Activity>
Examine the material below. Gather every line in which the string "bold" appears.

Records for the task>
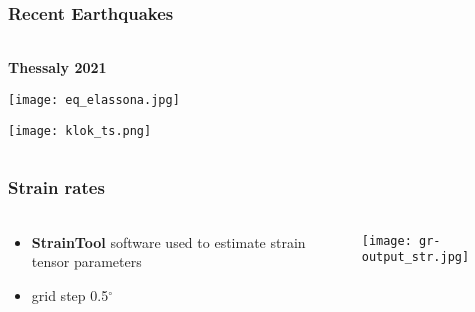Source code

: \begin{frame}
  \frametitle{Recent Earthquakes}
  \framesubtitle{}
  \label{}
  \vskip-1cm
  \begin{columns}[T]
    \begin{column}{.5\textwidth}
    \begin{center}
 	  \textbf{Thessaly 2021} 
 	  
 	  \texttt{[image: eq\_elassona.jpg]}    

      \texttt{[image: klok\_ts.png]}

    \end{center}

    \end{column}
    \textcolor{blue!40}{\vrule width 1pt}
  \end{columns}
\end{frame}
\note{}

\begin{frame}
  \frametitle{Strain rates}
  \framesubtitle{}
  \label{}
  \vskip-1cm
\begin{columns}[T]
  \begin{column}{.3\textwidth}
    \begin{itemize}\setlength\itemsep{1em}
      \item \textbf{StrainTool} software used to estimate strain tensor parameters \citep{straintool}
      \item grid step 0.5$^{\circ}$
    \end{itemize}
  \end{column}
  \begin{column}{.7\textwidth}
      \texttt{[image: gr-output\_str.jpg]}
  \end{column}
\end{columns}
\end{frame}
\note{}

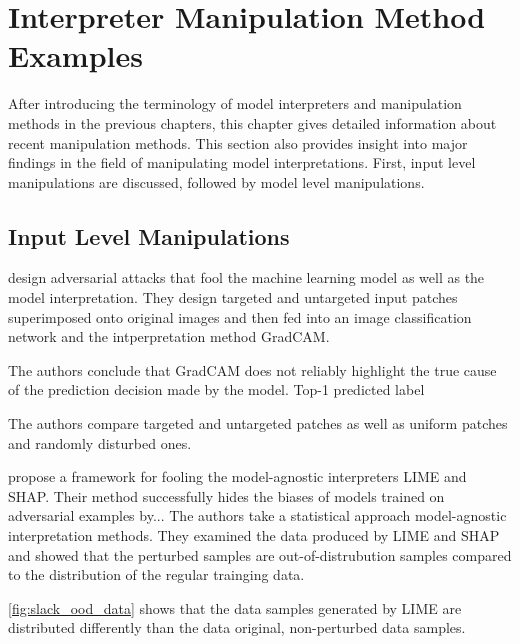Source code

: \section{Interpreter Manipulation Method Examples}
\label{sec:manipulations}

After introducing the terminology of model interpreters and manipulation methods in the previous chapters, this chapter gives detailed information about recent manipulation methods. This section also provides insight into major findings in the field of manipulating model interpretations. First, input level manipulations are discussed, followed by model level manipulations. 

\subsection{Input Level Manipulations}

\newline
\cite{subramanya2019fooling} design adversarial attacks that fool the machine learning model as well as the model interpretation. 
They design targeted and untargeted input patches superimposed onto original images and then fed into an image classification network and the intperpretation method GradCAM. 

The authors conclude that GradCAM does not reliably highlight the true cause of the prediction decision made by the model. 
Top-1 predicted label 

The authors compare targeted and untargeted patches as well as uniform patches and randomly disturbed ones. 



\newline
\cite{advlime_aies20} propose a framework for fooling the model-agnostic interpreters LIME and SHAP. Their method successfully hides the biases of models trained on adversarial examples by... 
The authors take a statistical approach model-agnostic interpretation methods. They examined the data produced by LIME and SHAP and showed that the perturbed samples are out-of-distrubution samples compared to the distribution of the regular trainging data. 

\autoref{fig:slack_ood_data} shows that the data samples generated by LIME are distributed differently than the data original, non-perturbed data samples. 

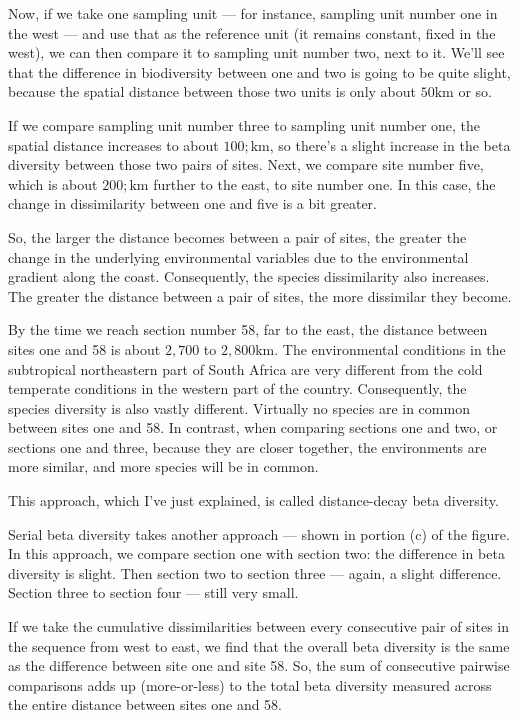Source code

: \documentclass[
  10pt,
]{book}
\begin{document}
Now, if we take one sampling unit --- for instance, sampling unit number
one in the west --- and use that as the reference unit (it remains
constant, fixed in the west), we can then compare it to sampling unit
number two, next to it. We'll see that the difference in biodiversity
between one and two is going to be quite slight, because the spatial
distance between those two units is only about \(50\mathrm{km}\) or so.

If we compare sampling unit number three to sampling unit number one,
the spatial distance increases to about \(100;\mathrm{km}\), so there's
a slight increase in the beta diversity between those two pairs of
sites. Next, we compare site number five, which is about
\(200;\mathrm{km}\) further to the east, to site number one. In this
case, the change in dissimilarity between one and five is a bit greater.

So, the larger the distance becomes between a pair of sites, the greater
the change in the underlying environmental variables due to the
environmental gradient along the coast. Consequently, the species
dissimilarity also increases. The greater the distance between a pair of
sites, the more dissimilar they become.

By the time we reach section number 58, far to the east, the distance
between sites one and 58 is about \(2{,}700\) to
\(2{,}800 \mathrm{km}\). The environmental conditions in the subtropical
northeastern part of South Africa are very different from the cold
temperate conditions in the western part of the country. Consequently,
the species diversity is also vastly different. Virtually no species are
in common between sites one and 58. In contrast, when comparing sections
one and two, or sections one and three, because they are closer
together, the environments are more similar, and more species will be in
common.

This approach, which I've just explained, is called distance-decay beta
diversity.

Serial beta diversity takes another approach --- shown in portion (c) of
the figure. In this approach, we compare section one with section two:
the difference in beta diversity is slight. Then section two to section
three --- again, a slight difference. Section three to section four ---
still very small.

If we take the cumulative dissimilarities between every consecutive pair
of sites in the sequence from west to east, we find that the overall
beta diversity is the same as the difference between site one and site
58. So, the sum of consecutive pairwise comparisons adds up
(more-or-less) to the total beta diversity measured across the entire
distance between sites one and 58.
\end{document}
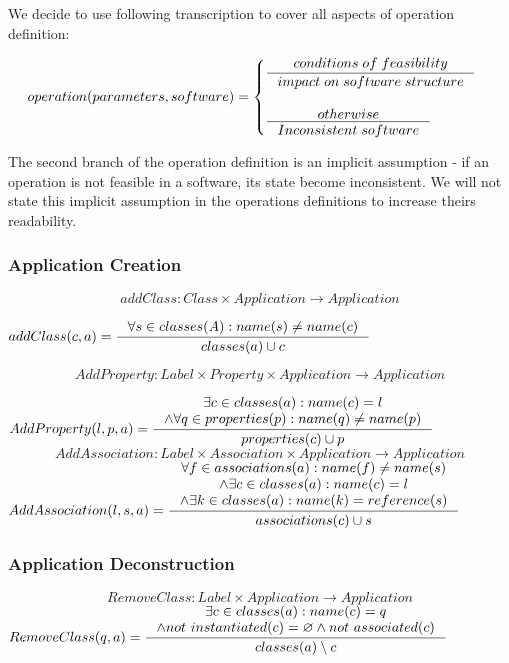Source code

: \documentclass[11pt]{article}
\begin{document}
We decide to use following transcription to cover all aspects  of operation definition:

\begin{equation*}
\begin{gathered}
operation(parameters, software) = \begin{cases}
  \inference{conditions \; of \; feasibility}{impact \; on \; software \; structure}\\ \\
  \inference{otherwise}{Inconsistent \; software}
 \end{cases}
\end{gathered}
\end{equation*}

The second branch of the operation definition is an implicit assumption - if an operation is not feasible in a software, its state become inconsistent. We will not state this implicit assumption in the operations definitions to increase theirs readability.


\subsubsection{Application Creation}
$$addClass: Class \times Application \rightarrow Application $$

$
addClass(c, a) = \inference{\forall s \in classes(A) : name(s) \neq name(c)}
{classes(a) \cup c}
$

$$AddProperty : Label \times Property \times Application \rightarrow Application $$

$
AddProperty(l, p, a) = \inference{\exists c \in classes(a) : name(c) = l \\ \wedge \forall q \in  properties(p) : name(q) \neq name(p)}{properties(c) \cup p }
$
$$AddAssociation : Label \times Association \times Application \rightarrow Application $$
$
AddAssociation(l, s, a) = \inference{\forall f \in associations(a) : name(f) \neq name(s) \\ \wedge \exists c \in classes(a) : name(c) = l \\ \wedge \exists k \in classes(a) : name(k) = reference(s) }{associations(c) \cup s}
$

\subsubsection{Application Deconstruction}
$$RemoveClass: Label \times Application \rightarrow Application $$
$
RemoveClass(q, a) = \inference{\exists c \in classes(a) : name(c) = q \\
\wedge not$ $instantiated(c) = \varnothing \wedge not$ $associated(c)}{classes(a) \setminus c }
$
\end{document}
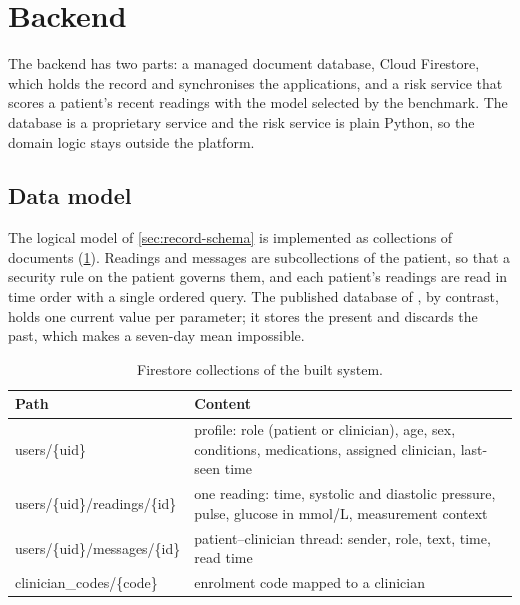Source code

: 
\section{Backend}\label{sec:backend}\label{sec:tree-property}\label{sec:schema-counterexample}\label{sec:schema-design}\label{sec:key-design}

The backend has two parts: a managed document database, Cloud Firestore, which holds the record and synchronises the applications, and a risk service that scores a patient's recent readings with the model selected by the benchmark. The database is a proprietary service and the risk service is plain Python, so the domain logic stays outside the platform.

\subsection{Data model}\label{sec:firestore-model}

The logical model of \cref{sec:record-schema} is implemented as collections of documents (\cref{tab:collections}). Readings and messages are subcollections of the patient, so that a security rule on the patient governs them, and each patient's readings are read in time order with a single ordered query. The published database of \textcite{efendi2025}, by contrast, holds one current value per parameter; it stores the present and discards the past, which makes a seven-day mean impossible.

\begin{table}[htbp]
\centering\footnotesize
\caption{Firestore collections of the built system.}\label{tab:collections}
\begin{tabularx}{\textwidth}{@{}>{\raggedright\arraybackslash\ttfamily\scriptsize}p{4.2cm} X@{}}
\toprule
\normalfont\textbf{Path} & \textbf{Content} \\
\midrule
users/\{uid\} & profile: role (patient or clinician), age, sex, conditions, medications, assigned clinician, last-seen time \\
users/\{uid\}/readings/\{id\} & one reading: time, systolic and diastolic pressure, pulse, glucose in mmol/L, measurement context \\
users/\{uid\}/messages/\{id\} & patient--clinician thread: sender, role, text, time, read time \\
clinician\_codes/\{code\} & enrolment code mapped to a clinician \\
\bottomrule
\end{tabularx}
\end{table}

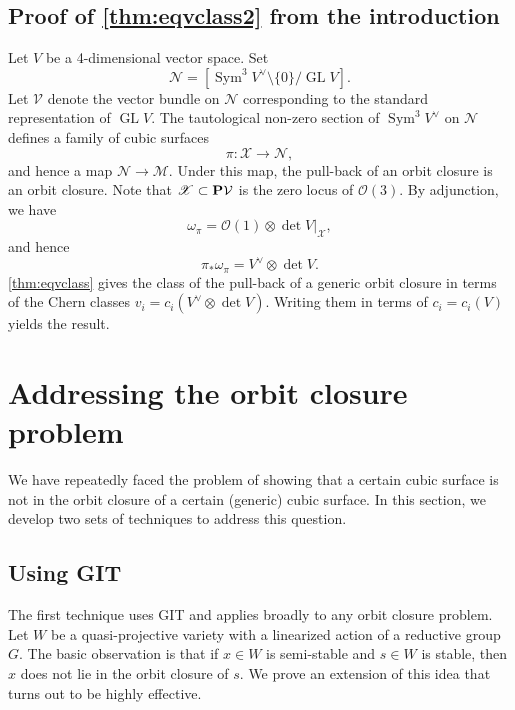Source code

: \documentclass[reqno]{amsart}
\renewcommand{\to}{{\longrightarrow}}
\renewcommand {\P}{{\bf P}}
\providecommand{\GL}{\operatorname{GL}}
\providecommand{\Sym}{\operatorname{Sym}}
\numberwithin{equation}{section}
\renewcommand{\O}{\mathcal{O}}
\begin{document}
\subsection{Proof of \texorpdfstring{\autoref{thm:eqvclass2}}{second theorem} from the introduction}\label{proof:eqvclass2}
Let $V$ be a 4-dimensional vector space.
Set
\[\mathscr{N} = \left[ \Sym^3V^{\vee} \setminus \{0\} / \GL V \right]. \]
Let $\mathcal{V}$ denote the vector bundle on $\mathscr{N}$ corresponding to the standard representation of $\GL V$.
The tautological non-zero section of $\Sym^3V^{\vee}$ on $\mathscr{N}$ defines a family of cubic surfaces
\[ \pi \colon \mathscr{X} \to \mathscr{N},\]
and hence a map $\mathscr{N} \to \mathscr{M}$.
Under this map, the pull-back of an orbit closure is an orbit closure.
Note that $\mathscr{X} \subset \P \mathcal{V}$ is the zero locus of $\O(3)$.
By adjunction, we have
\[ \omega_{\pi} = \O(1) \otimes \det V |_{\mathscr{X}},\]
and hence
\[ \pi_* \omega_{\pi} = V^{\vee} \otimes \det V.\]
\autoref{thm:eqvclass} gives the class of the pull-back of a generic orbit closure in terms of the Chern classes $v_i = c_i(V^{\vee} \otimes \det V)$.
Writing them in terms of $c_i = c_i(V)$ yields the result.

\section{Addressing the orbit closure problem}
\label{sec:orbclosure}
We have repeatedly faced the problem of showing that a certain cubic surface is not in the orbit closure of a certain (generic) cubic surface.
In this section, we develop two sets of techniques to address this question.

\subsection{Using GIT}
The first technique uses GIT and applies broadly to any orbit closure problem.
Let $W$ be a quasi-projective variety with a linearized action of a reductive group $G$.
The basic observation is that if $x \in W$ is semi-stable and $s \in W$ is stable, then $x$ does not lie in the orbit closure of $s$.
We prove an extension of this idea that turns out to be highly effective.
\end{document}
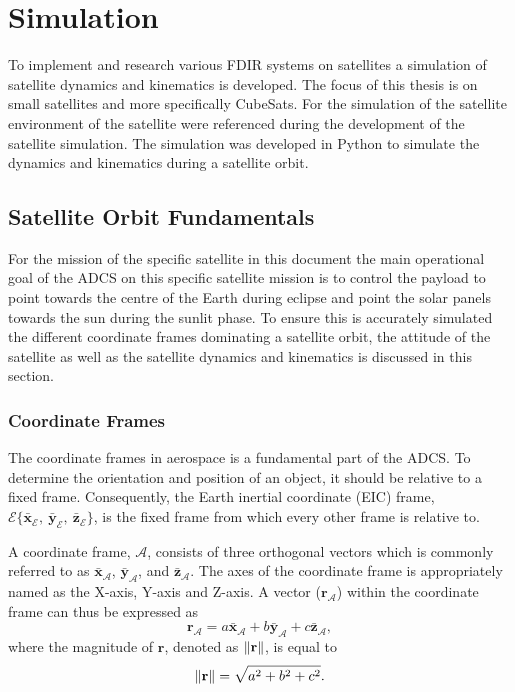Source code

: \chapter{Simulation}
\label{chap:Simulation}

To implement and research various FDIR systems on satellites a simulation of satellite dynamics and kinematics is developed. The focus of this thesis is on small satellites and more specifically CubeSats. For the simulation of the satellite environment of the satellite \cite{auret2012design, JansevanVuuren2015, Jordaan2016} were referenced during the development of the satellite simulation. The simulation was developed in Python to simulate the dynamics and kinematics during a satellite orbit.

\section{Satellite Orbit Fundamentals}

For the mission of the specific satellite in this document the main operational goal of the ADCS on this specific satellite mission is to control the payload to point towards the centre of the Earth during eclipse and point the solar panels towards the sun during the sunlit phase. To ensure this is accurately simulated the different coordinate frames dominating a satellite orbit, the attitude of the satellite as well as the satellite dynamics and kinematics is discussed in this section.

\subsection{Coordinate Frames}
The coordinate frames in aerospace is a fundamental part of the ADCS. To determine the orientation and position of an object, it should be relative to a fixed frame. Consequently, the Earth inertial coordinate (EIC) frame, $\mathcal{E}\{\bar{\mathbf{x}}_{\mathcal{E}},~\bar{\mathbf{y}}_{\mathcal{E}},~\bar{\mathbf{z}}_{\mathcal{E}}\}$, is the fixed frame from which every other frame is relative to.

A coordinate frame, $\mathcal{A}$, consists of three orthogonal vectors which is commonly referred to as $\bar{\mathbf{x}}_\mathcal{A}$, $\bar{\mathbf{y}}_\mathcal{A}$, and $\bar{\mathbf{z}}_\mathcal{A}$. The axes of the coordinate frame is appropriately named as the X-axis, Y-axis and Z-axis. A vector ($\mathbf{r}_\mathcal{A}$) within the coordinate frame can thus be expressed as 
\begin{equation}
\mathbf{r}_\mathcal{A} = a\bar{\mathbf{x}}_\mathcal{A} + b\bar{\mathbf{y}}_\mathcal{A} + c\bar{\mathbf{z}}_\mathcal{A},
\end{equation}
where the magnitude of $\mathbf{r}$, denoted as $\left\lVert\mathbf{r}\right\rVert$, is equal to 
\begin{equation}
\left\lVert\mathbf{r}\right\rVert = \sqrt{a^2 + b^2 + c^2}.
\end{equation}

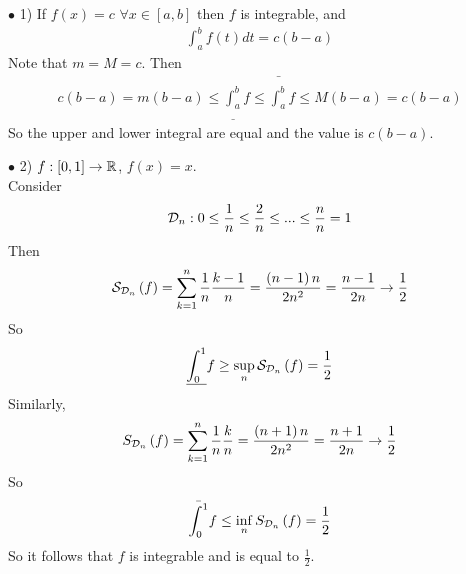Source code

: \documentclass[a4paper]{article}
\begin{document}
\begin{eg}
$\bullet$ 1) If $f\left(x\right)=c$ $\forall x\in \left[a,b\right]$ then $f$ is integrable, and
\begin{equation*}
\begin{aligned}
\int_a^b f\left(t\right) dt = c\left(b-a\right)
\end{aligned}
\end{equation*}
Note that $m=M=c$. Then
\begin{equation*}
\begin{aligned}
c\left(b-a\right)=m\left(b-a\right) \leq \underline{\int_a^b}f\leq\bar{\int_a^b} f\leq M\left(b-a\right) = c\left(b-a\right)
\end{aligned}
\end{equation*}
So the upper and lower integral are equal and the value is $c\left(b-a\right)$.
\end{eg}

$\bullet$ 2) $f:\left[0,1\right] \to \mathbb{R}$, $f\left(x\right) = x$.\\
Consider
\begin{equation*}
\begin{aligned}
\mathcal{D}_n: 0\leq\frac{1}{n}\leq\frac{2}{n}\leq...\leq\frac{n}{n}=1
\end{aligned}
\end{equation*}
Then
\begin{equation*}
\begin{aligned}
\mathcal{S}_{\mathcal{D}_n}\left(f\right) = \sum_{k=1}^n \frac{1}{n}\frac{k-1}{n} = \frac{\left(n-1\right)n}{2n^2} = \frac{n-1}{2n} \to \frac{1}{2}
\end{aligned}
\end{equation*}
So
\begin{equation*}
\begin{aligned}
\underline{\int_0^1} f \geq \sup_n \mathcal{S}_{\mathcal{D}_n}\left(f\right) = \frac{1}{2}
\end{aligned}
\end{equation*}
Similarly,
\begin{equation*}
\begin{aligned}
S_{\mathcal{D}_n}\left(f\right) = \sum_{k=1}^n \frac{1}{n}\frac{k}{n} = \frac{\left(n+1\right)n}{2n^2} = \frac{n+1}{2n}\to \frac{1}{2}
\end{aligned}
\end{equation*}
So
\begin{equation*}
\begin{aligned}
\bar{\int_0^1}f \leq \inf_n S_{\mathcal{D}_n}\left(f\right) = \frac{1}{2}
\end{aligned}
\end{equation*}
So it follows that $f$ is integrable and is equal to $\frac{1}{2}$.
\end{document}
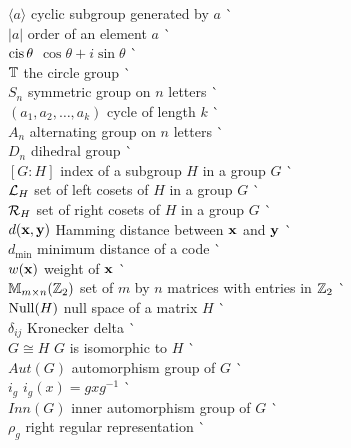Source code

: \begin{tabbing}
$\langle a \rangle$ \> cyclic subgroup generated by $a$ \>
     \` \pageref{generatedby} \\  
$|a|$ \> order of an element $a$ \> \`
     \pageref{noteelementorder} \\
$\operatorname{cis} \theta$ \> $\cos \theta + i \sin \theta$ \> 
     \` \pageref{cosisin} \\
${\Bbb T}$ \> the circle group \> \` \pageref{notecirclegroup} \\
$S_n$ \> symmetric group on $n$ letters \> 
     \` \pageref{symmetricgroup} \\
$(a_1, a_2, \ldots, a_k )$ \> cycle of length $k$ \> 
     \` \pageref{notecycle} \\
$A_n$ \> alternating group on $n$ letters \> 
     \` \pageref{alternatinggroup} \\
$D_n$ \> dihedral group \> \` \pageref{dihedralgroup} \\
$[G:H]$ \> index of a subgroup $H$ in a group $G$ \> 
     \` \pageref{indexofasubgroup}  \\
${\cal L}_H$ \> set of left cosets of $H$ in a group $G$ \> 
     \` \pageref{notesetleft} \\
${\cal R}_H$ \> set of right cosets of $H$ in a group $G$ \>
     \` \pageref{notesetright}  \\
$d({\bold x}, {\bold y})$ \> Hamming distance between ${\bold x}$ and
     ${\bold y}$ \> \` \pageref{noteHammingdist} \\
$d_{\min}$ \> minimum distance of a code \> \` \pageref{notemindist}\\ 
$w({\bold x})$ \> weight of ${\bold x}$ \> \` \pageref{noteweight} \\
${\Bbb M}_{m \times n}({\Bbb Z}_2)$ \> set of $m$ by $n$ matrices with 
     entries in ${\Bbb Z}_2$ \> \` \pageref{notembyn} \\
${\rm Null}(H)$ \> null space of a matrix $H$ \> 
     \` \pageref{notenull} \\
$\delta_{ij}$ \> Kronecker delta \> \` \pageref{notekron} \\
$G \cong H$ \> $G$ is isomorphic to $H$ \> \` \pageref{noteisomorph} \\
$Aut(G)$ \> automorphism group of $G$ \> \` \pageref{noteauto} \\
$i_g$ \> $i_g(x) = gxg^{-1}$ \> \` \pageref{noteinner} \\
$Inn(G)$ \> inner automorphism group of $G$ \> \` \pageref{noteinneraut} \\
$\rho_g$ \> right regular representation \> \` \pageref{noterightreg}
\end{tabbing} \clearpage
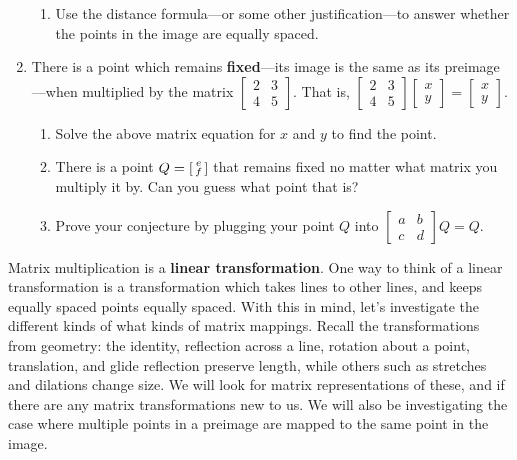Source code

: \documentclass[../gatm.tex]{subfiles}
\begin{document}
\begin{enumerate}
\begin{enumerate}
\item Use the distance formula---or some other justification---to answer whether the points in the image are equally spaced.
\end{enumerate}
\item There is a point which remains \textbf{fixed}---its image is the same as its preimage---when multiplied by the matrix $\left[\begin{array}{cc}2 & 3 \\ 4 & 5 \end{array}\right]$. That is, $\left[\begin{array}{cc}2 & 3 \\ 4 & 5 \end{array}\right]\left[\begin{array}{c} x \\ y \end{array}\right]=\left[\begin{array}{c} x \\ y \end{array}\right]$.
\begin{enumerate}
\item Solve the above matrix equation for $x$ and $y$ to find the point.
\item There is a point $Q=\begin{bsmallmatrix}e \\ f \end{bsmallmatrix}$ that remains fixed no matter what matrix you multiply it by. Can you guess what point that is?
\item Prove your conjecture by plugging your point $Q$ into $\left[\begin{array}{cc}a & b \\ c & d\end{array}\right]Q=Q$.
\end{enumerate}
\setcounter{mp_problem_i}{\value{enumi}}
\end{enumerate}

\noindent Matrix multiplication is a \textbf{linear transformation}. One way to think of a linear transformation is a transformation which takes lines to other lines, and keeps equally spaced points equally spaced. With this in mind, let's investigate the different kinds of what kinds of matrix mappings. Recall the transformations from geometry: the identity, reflection across a line, rotation about a point, translation, and glide reflection preserve length, while others such as stretches and dilations change size. We will look for matrix representations of these, and if there are any matrix transformations new to us. We will also be investigating the case where multiple points in a preimage are mapped to the same point in the image.
\end{document}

Output>
$d({\bold x}, {\bold y})$ \> Hamming distance between ${\bold x}$ and
     ${\bold y}$ \> \` \pageref{noteHammingdist} \\
$w({\bold x})$ \> weight of ${\bold x}$ \> \` \pageref{noteweight} \\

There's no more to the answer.